Fig. 6: Experimental results.

Simultaneous estimations of N_ph = 15 different pairs of phases using Bayesian adaptive protocol. Quadratic loss is averaged for each phase over \({N}_{\exp }=100\) independent runs. a Comparison between overall quadratic loss \(L({\boldsymbol{\phi} },\hat{{\boldsymbol{\phi} }})\) (red dots) and \({\rm{Tr}}[{({{\mathcal{F}}}_{\exp })}^{-1}]/N\) (red solid line). The performances are in agreement with the numerical simulations. Red shaded regions represents the one-standard deviation interval where \(L({\boldsymbol{\phi} },\hat{{\boldsymbol{\phi} }})\) can be found. b Analysis of diagonal elements of CRB by comparing quadratic loss relative to the single phase of the estimated pair \(L({\phi }_{i},\hat{{\phi }_{i}})\) (with i = 1, 2) (blue triangles) and \({\rm{Tr}}[{({{\mathcal{F}}}_{\exp })}^{-1}]/(2N)\) (blue solid line). The algorithm shows symmetric optimal performances for estimation of both parameters, by using the same amount of resources.
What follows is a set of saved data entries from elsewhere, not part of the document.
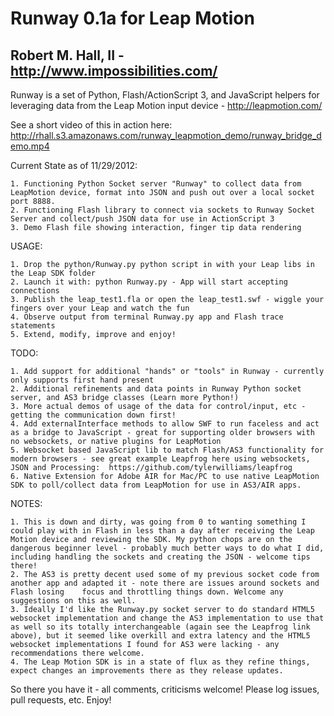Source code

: Runway 0.1a for Leap Motion
===========================
Robert M. Hall, II - http://www.impossibilities.com/
----------------------------------------------------

Runway is a set of Python, Flash/ActionScript 3, and JavaScript helpers for leveraging data from the Leap Motion input device - http://leapmotion.com/ 

See a short video of this in action here:
http://rhall.s3.amazonaws.com/runway_leapmotion_demo/runway_bridge_demo.mp4

Current State as of 11/29/2012:

	1. Functioning Python Socket server "Runway" to collect data from LeapMotion device, format into JSON and push out over a local socket port 8888.
	2. Functioning Flash library to connect via sockets to Runway Socket Server and collect/push JSON data for use in ActionScript 3
	3. Demo Flash file showing interaction, finger tip data rendering
	
USAGE:

	1. Drop the python/Runway.py python script in with your Leap libs in the Leap SDK folder
	2. Launch it with: python Runway.py - App will start accepting connections
	3. Publish the leap_test1.fla or open the leap_test1.swf - wiggle your fingers over your Leap and watch the fun
	4. Observe output from terminal Runway.py app and Flash trace statements
	5. Extend, modify, improve and enjoy!
	
TODO:

	1. Add support for additional "hands" or "tools" in Runway - currently only supports first hand present
	2. Additional refinements and data points in Runway Python socket server, and AS3 bridge classes (Learn more Python!)
	3. More actual demos of usage of the data for control/input, etc - getting the communication down first!
	4. Add externalInterface methods to allow SWF to run faceless and act as a bridge to JavaScript - great for supporting older browsers with no websockets, or native plugins for LeapMotion
	5. Websocket based JavaScript lib to match Flash/AS3 functionality for modern browsers - see great example Leapfrog here using websockets, JSON and Processing:  https://github.com/tylerwilliams/leapfrog
	6. Native Extension for Adobe AIR for Mac/PC to use native LeapMotion SDK to poll/collect data from LeapMotion for use in AS3/AIR apps.
	
NOTES:

	1. This is down and dirty, was going from 0 to wanting something I could play with in Flash in less than a day after receiving the Leap Motion device and reviewing the SDK. My python chops are on the dangerous beginner level - probably much better ways to do what I did, including handling the sockets and creating the JSON - welcome tips there!
	2. The AS3 is pretty decent used some of my previous socket code from another app and adapted it - note there are issues around sockets and Flash losing	focus and throttling things down. Welcome any suggestions on this as well.
	3. Ideally I'd like the Runway.py socket server to do standard HTML5 websocket implementation and change the AS3 implementation to use that as well so its totally interchangeable (again see the Leapfrog link above), but it seemed like overkill and extra latency and the HTML5 websocket implementations I found for AS3 were lacking - any recommendations there welcome.
	4. The Leap Motion SDK is in a state of flux as they refine things, expect changes an improvements there as they release updates.
	
So there you have it - all comments, criticisms welcome! Please log issues, pull requests, etc. Enjoy!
This feature is highlighted by the inset panel, where the ratio \(\Delta L({\boldsymbol{\phi} },\hat{{\boldsymbol{\phi} }})\) between the difference of the two estimations and the bound value is reported. c, Analysis of phase correlations by comparing off-diagonal terms of \({{\mathcal{F}}}_{\exp }^{-1}\) (see Supplementary Note 4) and \({[{({{\mathcal{F}}}_{\exp })}^{-1}]}_{12}/N\) (green solid line). d Estimation of convergence time (τ_N) to CRB. The value can be estimated by fitting the distance between the averaged \(L({\boldsymbol{\phi} },\hat{{\boldsymbol{\phi} }})\) and CRB, after N > 2. The adopted fit function is \(a+b\exp (-N/{\tau }_{N})\), with \(a,b,{\tau }_{N}\in {\mathbb{R}}\) the fitting parameters, leading to τ_N = 5.6. The choice of this function is performed to provide a reasonable estimation of τ_N, as the number of probes necessary to approach the CRB.